Les grands modèles de langage (LLM pour Large Language Models) permettent de reproduire la syntaxe et la sémantique du langage naturel humain en prédisant la suite probable des mots à partir des données d’entrée. Ils sont entraînés sur d'immenses quantités de textes.

Les LLM reposent sur la prédiction de fragments de mots1 en fonction des autres fragments qui l'entourent. Ils s'appuient sur l'apprentissage profond (deep learning) qui utilise des réseaux de neurones artificiels avec plusieurs couches. Les LLM de la famille GPT utilisent une architecture spécifique de réseaux de neurones appelée "transformer". Cette architecture permet d'établir des relations mathématiques entre les mots et de déterminer la probabilité d’apparition d'un mot en fonction du contexte, en se focalisant sur les mots les plus pertinents (à savoir les plus proches d’un point de vue sémantique).


1 Ces fragments de mots sont appelés tokens : c’est d’ailleurs sur le nombre de tokens que repose la facturation de certains outils commerciaux.




L'image est un graphique qui montre les probabilités de différents choix de mots dans une phrase.
Point de départ : La phrase commence par  « Le ciel ».
Branche principale : Une ligne épaisse montre la continuation la plus probable : « Le ciel est bleu », avec  « est » et « bleu ». 90 % de la probabilité mène à cette continuation.
Branches alternatives : Des lignes plus fines se ramifient, montrant des continuations moins probables :
« Le ciel change » avec une probabilité de 5 %.
« Le ciel pleure »  avec une probabilité de 0,1 %.
La branche principale « Le ciel est » se divise ensuite :
« Le ciel est clair » à 10 %.
« Le ciel est nuageux » à 8 %.
Pourcentages : Les pourcentages à côté de chaque branche indiquent la probabilité de ce mot ou de cette expression après le précédent.
Figure 4. Illustration de l’appui sur des statistiques pour prédire la suite probable des mots dans une phrase (source : Université de Genève, 2024).

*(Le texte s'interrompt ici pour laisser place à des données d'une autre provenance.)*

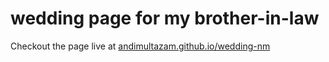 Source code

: # wedding page for my brother-in-law

Checkout the page live at [andimultazam.github.io/wedding-nm](https://andimultazam.github.io/maulatasha/)

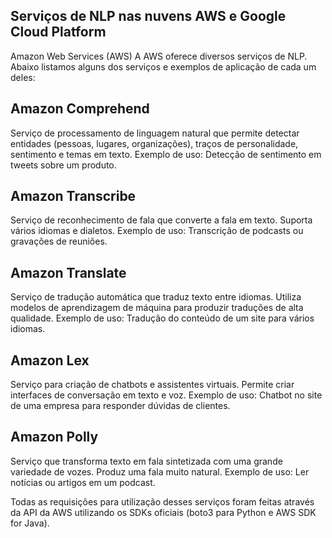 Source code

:

## Serviços de NLP nas nuvens AWS e Google Cloud Platform
Amazon Web Services (AWS)
A AWS oferece diversos serviços de NLP. Abaixo listamos alguns dos serviços e exemplos de aplicação de cada um deles:

## Amazon Comprehend
Serviço de processamento de linguagem natural que permite detectar entidades (pessoas, lugares, organizações), traços de personalidade, sentimento e temas em texto.
Exemplo de uso: Detecção de sentimento em tweets sobre um produto.

## Amazon Transcribe
Serviço de reconhecimento de fala que converte a fala em texto. Suporta vários idiomas e dialetos.
Exemplo de uso: Transcrição de podcasts ou gravações de reuniões.

## Amazon Translate
Serviço de tradução automática que traduz texto entre idiomas. Utiliza modelos de aprendizagem de máquina para produzir traduções de alta qualidade.
Exemplo de uso: Tradução do conteúdo de um site para vários idiomas.

## Amazon Lex
Serviço para criação de chatbots e assistentes virtuais. Permite criar interfaces de conversação em texto e voz.
Exemplo de uso: Chatbot no site de uma empresa para responder dúvidas de clientes.

## Amazon Polly
Serviço que transforma texto em fala sintetizada com uma grande variedade de vozes. Produz uma fala muito natural.
Exemplo de uso: Ler notícias ou artigos em um podcast.

Todas as requisições para utilização desses serviços foram feitas através da API da AWS utilizando os SDKs oficiais (boto3 para Python e AWS SDK for Java).

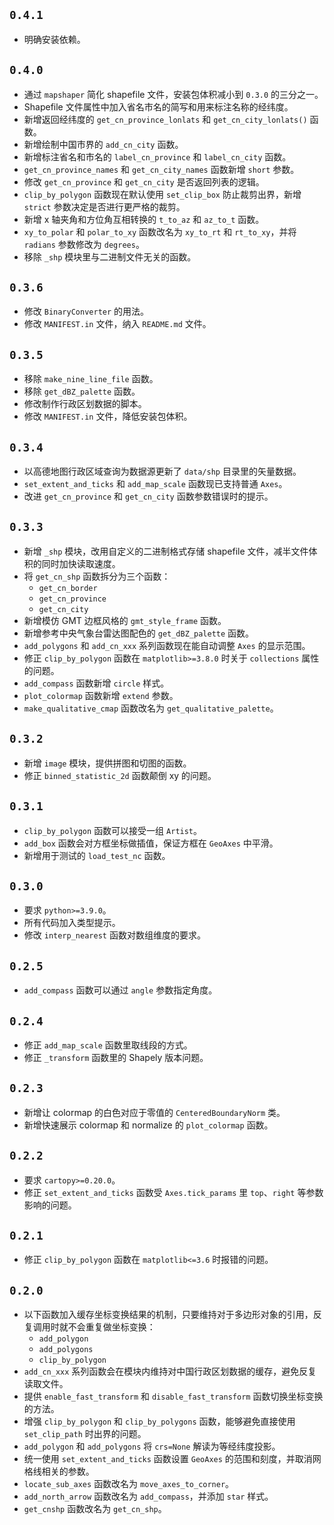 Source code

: ## `0.4.1`

- 明确安装依赖。

## `0.4.0`

- 通过 `mapshaper` 简化 shapefile 文件，安装包体积减小到 `0.3.0` 的三分之一。
- Shapefile 文件属性中加入省名市名的简写和用来标注名称的经纬度。
- 新增返回经纬度的 `get_cn_province_lonlats` 和 `get_cn_city_lonlats()` 函数。
- 新增绘制中国市界的 `add_cn_city` 函数。
- 新增标注省名和市名的 `label_cn_province` 和 `label_cn_city` 函数。
- `get_cn_province_names` 和 `get_cn_city_names` 函数新增 `short` 参数。
- 修改 `get_cn_province` 和 `get_cn_city` 是否返回列表的逻辑。
- `clip_by_polygon` 函数现在默认使用 `set_clip_box` 防止裁剪出界，新增 `strict` 参数决定是否进行更严格的裁剪。
- 新增 x 轴夹角和方位角互相转换的 `t_to_az` 和 `az_to_t` 函数。
- `xy_to_polar` 和 `polar_to_xy` 函数改名为 `xy_to_rt` 和 `rt_to_xy`，并将 `radians` 参数修改为 `degrees`。
- 移除 `_shp` 模块里与二进制文件无关的函数。

## `0.3.6`

- 修改 `BinaryConverter` 的用法。
- 修改 `MANIFEST.in` 文件，纳入 `README.md` 文件。

## `0.3.5`

- 移除 `make_nine_line_file` 函数。
- 移除 `get_dBZ_palette` 函数。
- 修改制作行政区划数据的脚本。
- 修改 `MANIFEST.in` 文件，降低安装包体积。

## `0.3.4`

- 以高德地图行政区域查询为数据源更新了 `data/shp` 目录里的矢量数据。
- `set_extent_and_ticks` 和 `add_map_scale` 函数现已支持普通 `Axes`。
- 改进 `get_cn_province` 和 `get_cn_city` 函数参数错误时的提示。

## `0.3.3`

- 新增 `_shp` 模块，改用自定义的二进制格式存储 shapefile 文件，减半文件体积的同时加快读取速度。
- 将 `get_cn_shp` 函数拆分为三个函数：
  - `get_cn_border`
  - `get_cn_province`
  - `get_cn_city`
- 新增模仿 GMT 边框风格的 `gmt_style_frame` 函数。
- 新增参考中央气象台雷达图配色的 `get_dBZ_palette` 函数。
- `add_polygons` 和 `add_cn_xxx` 系列函数现在能自动调整 `Axes` 的显示范围。
- 修正 `clip_by_polygon` 函数在 `matplotlib>=3.8.0` 时关于 `collections` 属性的问题。
- `add_compass` 函数新增 `circle` 样式。
- `plot_colormap` 函数新增 `extend` 参数。
- `make_qualitative_cmap` 函数改名为 `get_qualitative_palette`。

## `0.3.2`

- 新增 `image` 模块，提供拼图和切图的函数。
- 修正 `binned_statistic_2d` 函数颠倒 xy 的问题。

## `0.3.1`

- `clip_by_polygon` 函数可以接受一组 `Artist`。
- `add_box` 函数会对方框坐标做插值，保证方框在 `GeoAxes` 中平滑。
- 新增用于测试的 `load_test_nc` 函数。

## `0.3.0`

- 要求 `python>=3.9.0`。
- 所有代码加入类型提示。
- 修改 `interp_nearest` 函数对数组维度的要求。

## `0.2.5`

- `add_compass` 函数可以通过 `angle` 参数指定角度。

## `0.2.4`

- 修正 `add_map_scale` 函数里取线段的方式。
- 修正 `_transform` 函数里的 Shapely 版本问题。

## `0.2.3`

- 新增让 colormap 的白色对应于零值的 `CenteredBoundaryNorm` 类。
- 新增快速展示 colormap 和 normalize 的 `plot_colormap` 函数。

## `0.2.2`

- 要求 `cartopy>=0.20.0`。
- 修正 `set_extent_and_ticks` 函数受 `Axes.tick_params` 里 `top`、`right` 等参数影响的问题。

## `0.2.1`

- 修正 `clip_by_polygon` 函数在 `matplotlib<=3.6` 时报错的问题。

## `0.2.0`

- 以下函数加入缓存坐标变换结果的机制，只要维持对于多边形对象的引用，反复调用时就不会重复做坐标变换：
  - `add_polygon`
  - `add_polygons`
  - `clip_by_polygon`
- `add_cn_xxx` 系列函数会在模块内维持对中国行政区划数据的缓存，避免反复读取文件。
- 提供 `enable_fast_transform` 和 `disable_fast_transform` 函数切换坐标变换的方法。
- 增强 `clip_by_polygon` 和 `clip_by_polygons` 函数，能够避免直接使用 `set_clip_path` 时出界的问题。
- `add_polygon` 和 `add_polygons` 将 `crs=None` 解读为等经纬度投影。
- 统一使用 `set_extent_and_ticks` 函数设置 `GeoAxes` 的范围和刻度，并取消网格线相关的参数。
- `locate_sub_axes` 函数改名为 `move_axes_to_corner`。
- `add_north_arrow` 函数改名为 `add_compass`，并添加 `star` 样式。
- `get_cnshp` 函数改名为 `get_cn_shp`。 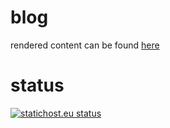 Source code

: # blog
rendered content can be found [here](https://arne-rossmann.net)

# status

[![statichost.eu status](https://builder.statichost.eu/blog-arnerossmann-net/status.svg)](https://builder.statichost.eu/blog-arnerossmann-net)
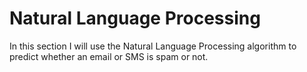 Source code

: # Natural Language Processing

In this section I will use the Natural Language Processing algorithm to predict whether an email or SMS is spam or not.
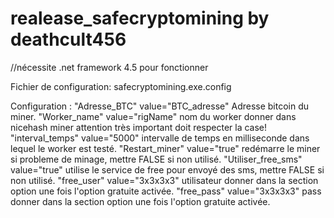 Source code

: # realease_safecryptomining by deathcult456

//nécessite .net framework 4.5 pour fonctionner

Fichier de configuration: safecryptomining.exe.config  

Configuration :
"Adresse_BTC" value="BTC_adresse" Adresse bitcoin du miner.
"Worker_name" value="rigName"  nom du worker donner dans nicehash miner attention très important doit respecter la case!
"interval_temps" value="5000" intervalle de temps en milliseconde dans lequel le worker est testé.
"Restart_miner" value="true" redémarre le miner si probleme de minage, mettre FALSE si non utilisé.
"Utiliser_free_sms" value="true" utilise le service de free pour envoyé des sms, mettre FALSE si non utilisé.
"free_user" value="3x3x3x3" utilisateur donner dans la section option une fois l'option gratuite activée.
"free_pass" value="3x3x3x3" pass donner dans la section option une fois l'option gratuite activée.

En résumé, l'IA générative fonctionne en s'appuyant sur d'immenses jeux de données pour entraîner des modèles, en s’appuyant sur des réseaux de neurones comprenant plusieurs couches. L'entraînement de ces réseaux permet à l'IA d'identifier des schémas et des structures dans les données, ce qui lui permet de générer de nouveaux contenus de manière statistique.

L'IA ne "comprend" pas le sens comme un humain, mais elle traite les informations de manière probabiliste. Le résultat de ce traitement est une production, ou génération, qui s'appuie sur les données d'entraînement et leurs caractéristiques.